P2 (zero-impact extension) compliant: tool definitions and behavior unchanged, only exposure is gated. Default npm start produces a byte-identical tools/list to v1.11.0.

Interaction with expand_tools (progressive disclosure)

expand_tools is preserved. Filter order:

  1. Capability filter (--tools-only / --disable-tools) defines the maximum set the agent can ever see.
  2. expand_tools operates within that set: it can reveal capability-allowed tools that are hidden by default, but never tools the capability filter excluded.

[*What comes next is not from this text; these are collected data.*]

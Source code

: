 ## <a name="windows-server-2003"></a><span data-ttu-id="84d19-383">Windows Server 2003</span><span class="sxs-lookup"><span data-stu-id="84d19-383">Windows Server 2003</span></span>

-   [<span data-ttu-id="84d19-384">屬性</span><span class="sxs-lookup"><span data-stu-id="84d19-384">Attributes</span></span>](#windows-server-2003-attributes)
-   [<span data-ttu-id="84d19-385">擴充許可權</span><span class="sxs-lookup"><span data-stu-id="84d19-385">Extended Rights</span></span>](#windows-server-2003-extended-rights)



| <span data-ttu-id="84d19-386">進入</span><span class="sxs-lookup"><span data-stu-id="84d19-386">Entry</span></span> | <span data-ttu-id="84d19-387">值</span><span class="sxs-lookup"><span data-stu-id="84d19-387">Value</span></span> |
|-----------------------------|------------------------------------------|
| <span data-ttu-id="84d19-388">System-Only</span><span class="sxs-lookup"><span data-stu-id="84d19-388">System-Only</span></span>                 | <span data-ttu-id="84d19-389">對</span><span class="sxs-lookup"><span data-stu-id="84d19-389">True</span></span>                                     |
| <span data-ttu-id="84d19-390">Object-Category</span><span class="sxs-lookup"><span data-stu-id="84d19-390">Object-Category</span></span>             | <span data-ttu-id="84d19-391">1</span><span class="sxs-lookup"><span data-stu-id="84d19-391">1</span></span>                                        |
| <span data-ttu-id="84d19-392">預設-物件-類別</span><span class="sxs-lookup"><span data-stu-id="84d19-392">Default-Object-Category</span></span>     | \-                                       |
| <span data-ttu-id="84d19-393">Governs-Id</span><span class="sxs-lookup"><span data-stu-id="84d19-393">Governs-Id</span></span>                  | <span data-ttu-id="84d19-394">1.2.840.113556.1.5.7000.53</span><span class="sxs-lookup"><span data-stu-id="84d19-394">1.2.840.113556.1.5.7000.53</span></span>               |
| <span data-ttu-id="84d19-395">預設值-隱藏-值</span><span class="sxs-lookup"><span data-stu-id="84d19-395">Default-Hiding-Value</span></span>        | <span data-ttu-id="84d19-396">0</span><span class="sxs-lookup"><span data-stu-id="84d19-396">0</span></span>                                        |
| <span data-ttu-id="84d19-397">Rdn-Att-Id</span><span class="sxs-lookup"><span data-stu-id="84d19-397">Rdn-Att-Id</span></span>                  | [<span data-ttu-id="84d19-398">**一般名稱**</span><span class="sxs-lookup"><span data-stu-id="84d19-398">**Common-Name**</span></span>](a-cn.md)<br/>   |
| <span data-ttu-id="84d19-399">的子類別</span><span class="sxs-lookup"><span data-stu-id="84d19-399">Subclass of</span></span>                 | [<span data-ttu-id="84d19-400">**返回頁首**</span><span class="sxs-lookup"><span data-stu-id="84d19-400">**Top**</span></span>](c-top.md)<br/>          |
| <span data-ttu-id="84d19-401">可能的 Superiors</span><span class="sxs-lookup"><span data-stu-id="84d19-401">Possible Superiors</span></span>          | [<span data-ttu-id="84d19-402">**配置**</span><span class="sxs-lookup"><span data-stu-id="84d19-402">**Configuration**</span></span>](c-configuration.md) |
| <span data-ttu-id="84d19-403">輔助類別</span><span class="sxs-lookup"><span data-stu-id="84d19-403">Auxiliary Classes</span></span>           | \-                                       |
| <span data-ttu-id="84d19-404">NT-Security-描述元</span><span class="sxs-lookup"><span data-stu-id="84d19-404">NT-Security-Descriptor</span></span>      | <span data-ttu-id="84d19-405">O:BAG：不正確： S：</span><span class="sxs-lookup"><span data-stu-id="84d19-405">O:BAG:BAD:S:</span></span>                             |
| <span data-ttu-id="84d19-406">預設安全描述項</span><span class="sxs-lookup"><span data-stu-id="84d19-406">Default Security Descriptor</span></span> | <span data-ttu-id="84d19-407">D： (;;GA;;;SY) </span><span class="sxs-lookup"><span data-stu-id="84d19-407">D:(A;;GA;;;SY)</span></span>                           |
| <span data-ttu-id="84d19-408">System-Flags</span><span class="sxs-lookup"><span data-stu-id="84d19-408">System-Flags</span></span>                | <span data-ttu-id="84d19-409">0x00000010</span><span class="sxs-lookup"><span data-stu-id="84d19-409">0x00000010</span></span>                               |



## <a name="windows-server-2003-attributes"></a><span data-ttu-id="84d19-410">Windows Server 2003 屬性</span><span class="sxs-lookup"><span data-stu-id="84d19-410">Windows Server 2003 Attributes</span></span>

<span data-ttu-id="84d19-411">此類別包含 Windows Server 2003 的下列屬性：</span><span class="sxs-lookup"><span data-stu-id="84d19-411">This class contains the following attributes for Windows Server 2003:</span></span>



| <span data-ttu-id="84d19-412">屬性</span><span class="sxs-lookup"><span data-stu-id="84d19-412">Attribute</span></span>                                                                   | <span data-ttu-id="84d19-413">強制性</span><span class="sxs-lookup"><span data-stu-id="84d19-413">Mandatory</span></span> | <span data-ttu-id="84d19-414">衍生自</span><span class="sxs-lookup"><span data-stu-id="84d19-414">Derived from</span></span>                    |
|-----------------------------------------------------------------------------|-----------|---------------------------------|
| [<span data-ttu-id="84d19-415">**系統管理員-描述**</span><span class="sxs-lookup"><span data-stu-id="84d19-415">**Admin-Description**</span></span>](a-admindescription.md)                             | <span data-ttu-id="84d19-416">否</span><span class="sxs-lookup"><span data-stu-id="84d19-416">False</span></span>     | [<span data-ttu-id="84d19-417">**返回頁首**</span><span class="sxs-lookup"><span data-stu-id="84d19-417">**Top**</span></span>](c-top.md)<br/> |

Conflict rule: capability filter wins. --tools-only=core + expand_tools(workflow_init) → tool stays hidden, structured error CAPABILITY_DISABLED.

Proposed Implementation

  1. Extend ToolDefinition with capability: 'core' | 'crawl' | 'recording' | 'workflow' | 'storage' | 'profile' | 'totp' | 'pilot'. Absent → 'core' for backward compat (P1).
  2. Tag every registered tool in src/tools/*.ts. Initial grouping (the PR must validate against the actual registry):
    • core: navigate, read_page, query_dom, find, inspect, interact, computer, act, fill_form, form_input, javascript_tool, page_, screenshot, journal, tabs_, oc_connection_health, oc_session_resume/snapshot, oc_assert, oc_evidence_bundle, oc_checkpoint, wait_for, console_capture, validate_page, request_intercept, network*, emulate_device, file_upload, drag_drop, http_auth, user_agent, geolocation, lightweight_scroll, memory, extract_data, performance_metrics, page_reload, expand_tools
    • storage: cookies, storage
    • profile: list_profiles, oc_profile_status
    • crawl: crawl, crawl_sitemap, batch_execute, batch_paginate, worker_update, worker_complete
    • recording: oc_recording_start, oc_recording_stop, oc_recording_list, oc_recording_export
    • workflow: workflow_init, workflow_status, workflow_collect, workflow_collect_partial, workflow_cleanup, execute_plan
    • totp: oc_totp_generate
  3. CLI flags (src/index.ts, commander chain — current flags at ~line 72–98):
    • --tools-only <csv> — exposes only listed capabilities
    • --disable-tools <csv> — removes listed capabilities
  4. New lint: npm run lint:tools-capabilities asserts every registered tool has a capability tag (CI-enforced).
  5. Filtering at registerTools(): apply capability filter; expand_tools enforces the gate per rule above.
  6. Backward compat: when neither flag is set, tools/list is byte-identical to v1.11.0. Snapshot committed at src/tools/__tests__/__snapshots__/tools-list.v1.11.snap.json.

Acceptance Criteria

  • Every registered tool has a non-empty capability field (lint:tools-capabilities CI-green)
  • --tools-only, --disable-tools flags implemented in src/index.ts
  • expand_tools rejects capability-excluded tools with CAPABILITY_DISABLED error
  • Unit tests in src/tools/__tests__/capability-filter.spec.ts cover the 6 verification scenarios below
  • Default tools/list byte-identical to v1.11.0 baseline (snapshot diff is empty)
  • npm run lint:tier passes
  • CHANGELOG (Unreleased) entry
  • PR targets develop

Verification (post-merge, executable scripts)

Setup

git checkout develop && git pull && npm ci && npm run build
node dist/index.js --http 9876 &  PID=$!
mcp() { curl -s -H "content-type: application/json" \
  -d "{\"jsonrpc\":\"2.0\",\"id\":1,\"method\":\"tools/list\"}" \
  http://localhost:9876/mcp ; }

Scenario 1 — default surface unchanged (regression)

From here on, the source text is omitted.